À la recherche de parades

Face à cette situation inédite, la communauté scientifique a commencé à se mobiliser pour trouver des parades. Caitlin Rivers, chercheuse à l'université Johns Hopkins, raconte ainsi « compiler les données à la main » depuis deux semaines afin d'assurer une surveillance continue de la circulation de la grippe. Quant aux informations disparues des sites officiels, plusieurs personnes dont Jessica Valenti, activiste féministe et créatrice d'une newsletter consacrée aux droits reproductifs, ont entrepris d'archiver des bases de données et des pages du site des CDC avant qu'elles ne soient supprimées. « L'espoir est d'en faire une ressource pour les personnes qui en ont besoin », explique-t-elle.

« À ce stade, nous ne pouvons pas compter sur ces institutions pour nous sauver. Je pense que les chercheurs et les professionnels de la santé devraient collectivement s'inspirer des activistes », abonde Natalie DiCenzo, pointant le travail mené depuis des décennies par les organisations de défense de l'avortement et LGBT+. Parmi les priorités à défendre : celle de continuer à soigner tout le monde « de manière égalitaire », au moment où l'administration Trump s'attaque en particulier aux personnes transgenres et non-binaires ainsi qu'aux droits reproductifs. « Vous savez, dans la communauté scientifique et universitaire, nous sommes futés, nous trouverons si nécessaires d'autres moyens de faire circuler les informations », assure Mme DiCenzo.
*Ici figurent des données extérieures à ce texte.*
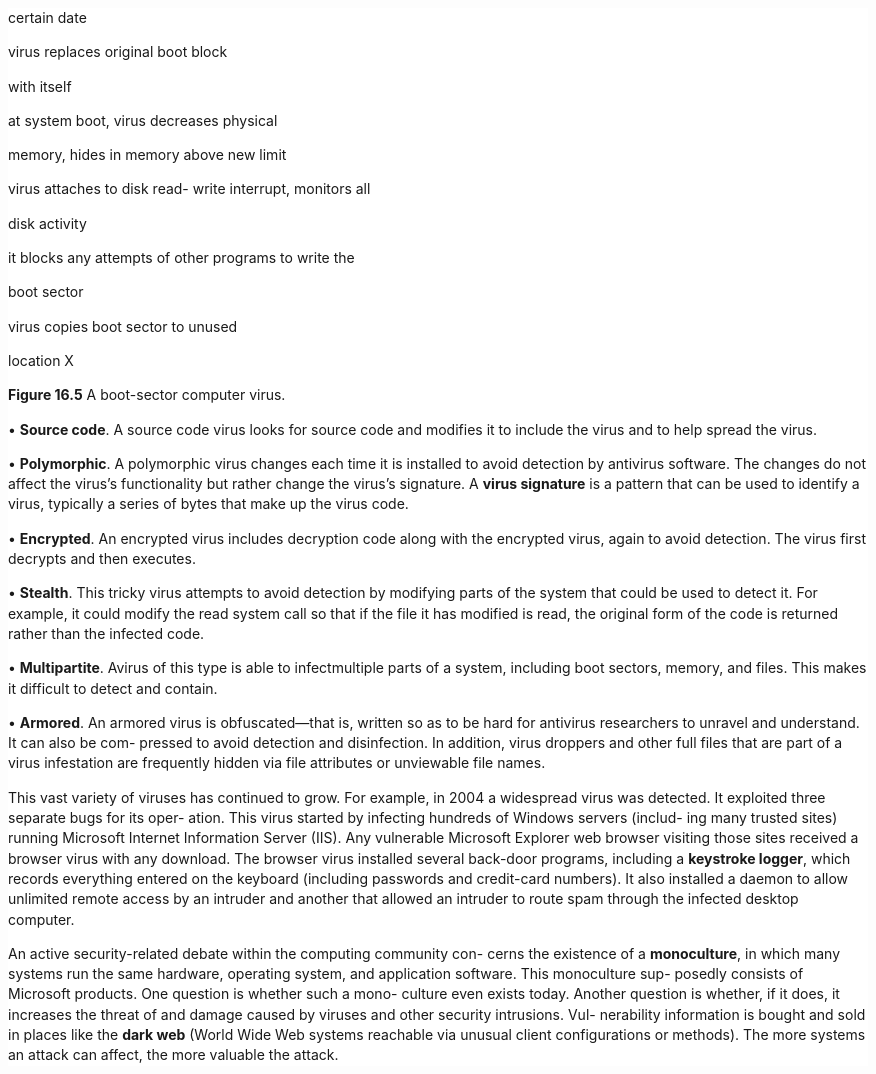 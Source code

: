 certain date

virus replaces original boot block

with itself

at system boot, virus decreases physical

memory, hides in memory above new limit

virus attaches to disk read- write interrupt, monitors all

disk activity

it blocks any attempts of other programs to write the

boot sector

virus copies boot sector to unused

location X

**Figure 16.5** A boot-sector computer virus.

• **Source code**. A source code virus looks for source code and modifies it to include the virus and to help spread the virus.

• **Polymorphic**. A polymorphic virus changes each time it is installed to avoid detection by antivirus software. The changes do not affect the virus’s functionality but rather change the virus’s signature. A **virus signature** is a pattern that can be used to identify a virus, typically a series of bytes that make up the virus code.

• **Encrypted**. An encrypted virus includes decryption code along with the encrypted virus, again to avoid detection. The virus first decrypts and then executes.

• **Stealth**. This tricky virus attempts to avoid detection by modifying parts of the system that could be used to detect it. For example, it could modify the read system call so that if the file it has modified is read, the original form of the code is returned rather than the infected code.  



• **Multipartite**. Avirus of this type is able to infectmultiple parts of a system, including boot sectors, memory, and files. This makes it difficult to detect and contain.

• **Armored**. An armored virus is obfuscated—that is, written so as to be hard for antivirus researchers to unravel and understand. It can also be com- pressed to avoid detection and disinfection. In addition, virus droppers and other full files that are part of a virus infestation are frequently hidden via file attributes or unviewable file names.

This vast variety of viruses has continued to grow. For example, in 2004 a widespread virus was detected. It exploited three separate bugs for its oper- ation. This virus started by infecting hundreds of Windows servers (includ- ing many trusted sites) running Microsoft Internet Information Server (IIS). Any vulnerable Microsoft Explorer web browser visiting those sites received a browser virus with any download. The browser virus installed several back-door programs, including a **keystroke logger**, which records everything entered on the keyboard (including passwords and credit-card numbers). It also installed a daemon to allow unlimited remote access by an intruder and another that allowed an intruder to route spam through the infected desktop computer.

An active security-related debate within the computing community con- cerns the existence of a **monoculture**, in which many systems run the same hardware, operating system, and application software. This monoculture sup- posedly consists of Microsoft products. One question is whether such a mono- culture even exists today. Another question is whether, if it does, it increases the threat of and damage caused by viruses and other security intrusions. Vul- nerability information is bought and sold in places like the **dark web** (World Wide Web systems reachable via unusual client configurations or methods). The more systems an attack can affect, the more valuable the attack.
Autre inquiétude, le gel des financements de la recherche universitaire par la National Science Foundation (NSF), qui a affirmé « se conformer aux directives du président Donald Trump visant à mettre fin au financement des efforts en matière de diversité, d’équité et d’inclusion (DEI) et à supprimer toutes les ressources fédérales de ces termes », indique un article d’actualité publié sur le site de Nature . Les fonds ont été dégelés après qu’un juge fédéral a émis une ordonnance interdisant au gouvernement américain de geler les subventions, mais cette séquence montre que « les États-Unis ne sont pas un endroit stable pour être un scientifique », a déclaré à Nature Julia Barnes, anthropologue culturelle financée par la NSF à l’Université du Tennessee à Knoxville.